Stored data

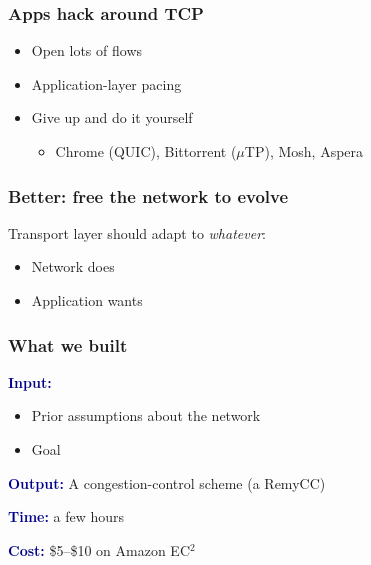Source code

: \documentclass[svgnames]{beamer}
\newcommand{\ssline}{\vspace{8 pt}}
\begin{document}
\begin{frame}
\frametitle{Apps hack around TCP}

\Large

\begin{itemize}
\item Open lots of flows
\item Application-layer pacing
\item Give up and do it yourself

\begin{itemize}
\item Chrome (QUIC), Bittorrent ($\mu$TP), Mosh, Aspera
\end{itemize}

\end{itemize}

\end{frame}

\begin{frame}
\frametitle{Better: free the network to evolve}

\Large Transport layer should adapt to \emph{whatever}:

\begin{itemize}
\item Network does

\item Application wants

\end{itemize}

\end{frame}

\begin{frame}
\frametitle{What we built}

\begin{centering}

\end{centering}

\ssline
\ssline

\textcolor{DarkBlue}{\bf Input:}

\begin{itemize}
\item Prior assumptions about the network

\item Goal
\end{itemize}

\textcolor{DarkBlue}{\bf Output:} A congestion-control scheme (a RemyCC)

\ssline

\textcolor{DarkBlue}{\bf Time:} a few hours

\ssline

\textcolor{DarkBlue}{\bf Cost:} \$5--\$10 on Amazon EC$^2$

\end{frame}
\end{document}
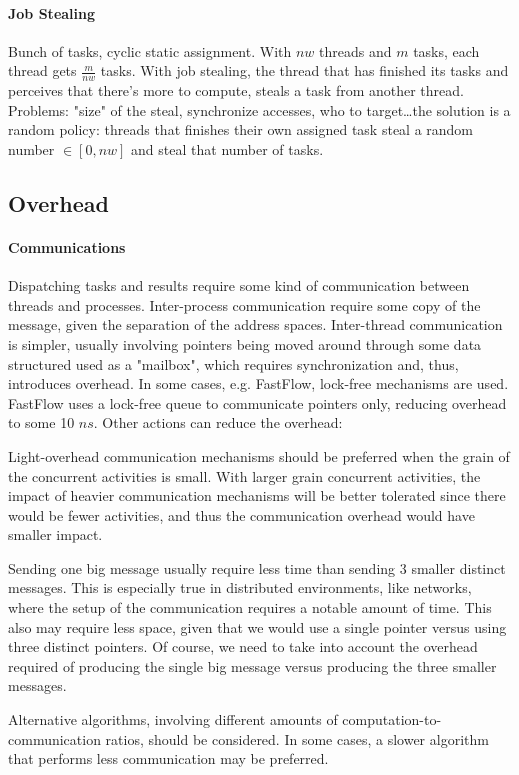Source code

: \documentclass[10pt]{report}
\begin{document}
\paragraph{Job Stealing} Bunch of tasks, cyclic static assignment. With $nw$ threads and $m$ tasks, each thread gets $\frac{m}{nw}$ tasks. With job stealing, the thread that has finished its tasks and perceives that there's more to compute, steals a task from another thread. Problems: "size" of the steal, synchronize accesses, who to target\ldots the solution is a random policy: threads that finishes their own assigned task steal a random number $\in[0, nw]$ and steal that number of tasks.
\subsection{Overhead}
\paragraph{Communications}
Dispatching tasks and results require some kind of communication between threads and processes. Inter-process communication require some copy of the message, given the separation of the address spaces. Inter-thread communication is simpler, usually involving pointers being moved around through some data structured used as a "mailbox", which requires synchronization and, thus, introduces overhead. In some cases, e.g. FastFlow, lock-free mechanisms are used. FastFlow uses a lock-free queue to communicate pointers only, reducing overhead to some 10 $ns$. Other actions can reduce the overhead:
\begin{list}{}{}
	\item Light-overhead communication mechanisms should be preferred when the grain of the concurrent activities is small. With larger grain concurrent activities, the impact of heavier communication mechanisms will be better tolerated since there would be fewer activities, and thus the communication overhead would have smaller impact.
	\item Sending one big message usually require less time than sending 3 smaller distinct messages. This is especially true in distributed environments, like networks, where the setup of the communication requires a notable amount of time. This also may require less space, given that we would use a single pointer versus using three distinct pointers. Of course, we need to take into account the overhead required of producing the single big message versus producing the three smaller messages.
	\item Alternative algorithms, involving different amounts of computation-to-communication ratios, should be considered. In some cases, a slower algorithm that performs less communication may be preferred.
\end{list}
\end{document}
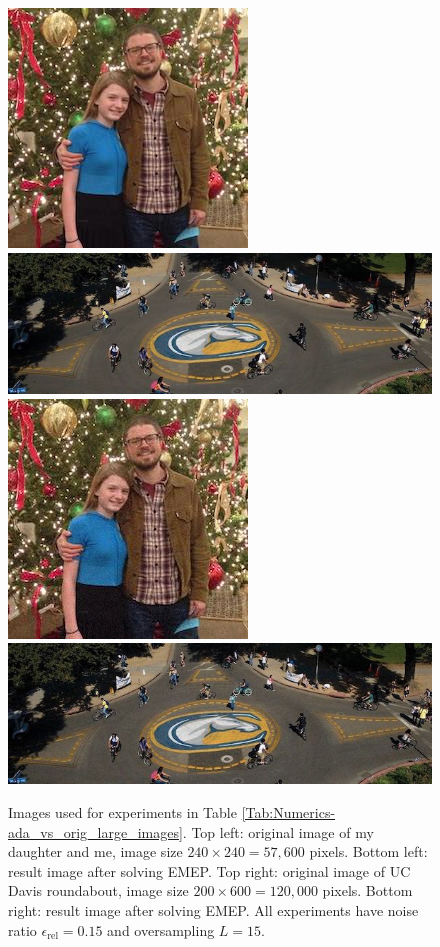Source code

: \begin{figure}[H]
\centering
	\includegraphics[scale=0.46875]{jul_and_me_orig}
		\hspace{0.1cm}
		\includegraphics[scale=0.5625]{UCD_orig}
		\vspace{0.3cm} \hspace{0.02cm}
		\\
	\includegraphics[scale=0.46875]{jul_and_me_L_15_ada40}	
		\hspace{0.1cm}
		\includegraphics[scale=0.5625]{UCD_L_15_ada40} 
		\vspace{0.0cm}
	\caption{
Images used for experiments in Table \ref{Tab:Numerics-ada_vs_orig_large_images}.
Top left: original image of my daughter and me, image size $240 \times 240 = 57,600$ pixels.
Bottom left: result image after solving EMEP.
Top right: original image of UC Davis roundabout, image size $200 \times 600 = 120,000$ pixels.
Bottom right: result image after solving EMEP.
All experiments have noise ratio $\epsilon_\text{rel} = 0.15$ and oversampling $L = 15$.
	}
\label{Fig:Numerics-large_images}
\end{figure}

** Problem description **
Output the lines above verbatim, images excluded.

** Response to the exercise **
Source code

: \documentclass[svgnames]{beamer}
\newcommand{\ssline}{\vspace{8 pt}}
\begin{document}
\begin{frame}
\frametitle{Apps hack around TCP}

\Large

\begin{itemize}
\item Open lots of flows
\item Application-layer pacing
\item Give up and do it yourself

\begin{itemize}
\item Chrome (QUIC), Bittorrent ($\mu$TP), Mosh, Aspera
\end{itemize}

\end{itemize}

\end{frame}

\begin{frame}
\frametitle{Better: free the network to evolve}

\Large Transport layer should adapt to \emph{whatever}:

\begin{itemize}
\item Network does

\item Application wants

\end{itemize}

\end{frame}

\begin{frame}
\frametitle{What we built}

\begin{centering}

\end{centering}

\ssline
\ssline

\textcolor{DarkBlue}{\bf Input:}

\begin{itemize}
\item Prior assumptions about the network

\item Goal
\end{itemize}

\textcolor{DarkBlue}{\bf Output:} A congestion-control scheme (a RemyCC)

\ssline

\textcolor{DarkBlue}{\bf Time:} a few hours

\ssline

\textcolor{DarkBlue}{\bf Cost:} \$5--\$10 on Amazon EC$^2$

\end{frame}
\end{document}
Source code

: \documentclass[10pt]{report}
\begin{document}
\paragraph{Job Stealing} Bunch of tasks, cyclic static assignment. With $nw$ threads and $m$ tasks, each thread gets $\frac{m}{nw}$ tasks. With job stealing, the thread that has finished its tasks and perceives that there's more to compute, steals a task from another thread. Problems: "size" of the steal, synchronize accesses, who to target\ldots the solution is a random policy: threads that finishes their own assigned task steal a random number $\in[0, nw]$ and steal that number of tasks.
\subsection{Overhead}
\paragraph{Communications}
Dispatching tasks and results require some kind of communication between threads and processes. Inter-process communication require some copy of the message, given the separation of the address spaces. Inter-thread communication is simpler, usually involving pointers being moved around through some data structured used as a "mailbox", which requires synchronization and, thus, introduces overhead. In some cases, e.g. FastFlow, lock-free mechanisms are used. FastFlow uses a lock-free queue to communicate pointers only, reducing overhead to some 10 $ns$. Other actions can reduce the overhead:
\begin{list}{}{}
	\item Light-overhead communication mechanisms should be preferred when the grain of the concurrent activities is small. With larger grain concurrent activities, the impact of heavier communication mechanisms will be better tolerated since there would be fewer activities, and thus the communication overhead would have smaller impact.
	\item Sending one big message usually require less time than sending 3 smaller distinct messages. This is especially true in distributed environments, like networks, where the setup of the communication requires a notable amount of time. This also may require less space, given that we would use a single pointer versus using three distinct pointers. Of course, we need to take into account the overhead required of producing the single big message versus producing the three smaller messages.
	\item Alternative algorithms, involving different amounts of computation-to-communication ratios, should be considered. In some cases, a slower algorithm that performs less communication may be preferred.
\end{list}
\end{document}
Source code

: \begin{figure}[H]
\centering
	\includegraphics[scale=0.46875]{jul_and_me_orig}
		\hspace{0.1cm}
		\includegraphics[scale=0.5625]{UCD_orig}
		\vspace{0.3cm} \hspace{0.02cm}
		\\
	\includegraphics[scale=0.46875]{jul_and_me_L_15_ada40}	
		\hspace{0.1cm}
		\includegraphics[scale=0.5625]{UCD_L_15_ada40} 
		\vspace{0.0cm}
	\caption{
Images used for experiments in Table \ref{Tab:Numerics-ada_vs_orig_large_images}.
Top left: original image of my daughter and me, image size $240 \times 240 = 57,600$ pixels.
Bottom left: result image after solving EMEP.
Top right: original image of UC Davis roundabout, image size $200 \times 600 = 120,000$ pixels.
Bottom right: result image after solving EMEP.
All experiments have noise ratio $\epsilon_\text{rel} = 0.15$ and oversampling $L = 15$.
	}
\label{Fig:Numerics-large_images}
\end{figure}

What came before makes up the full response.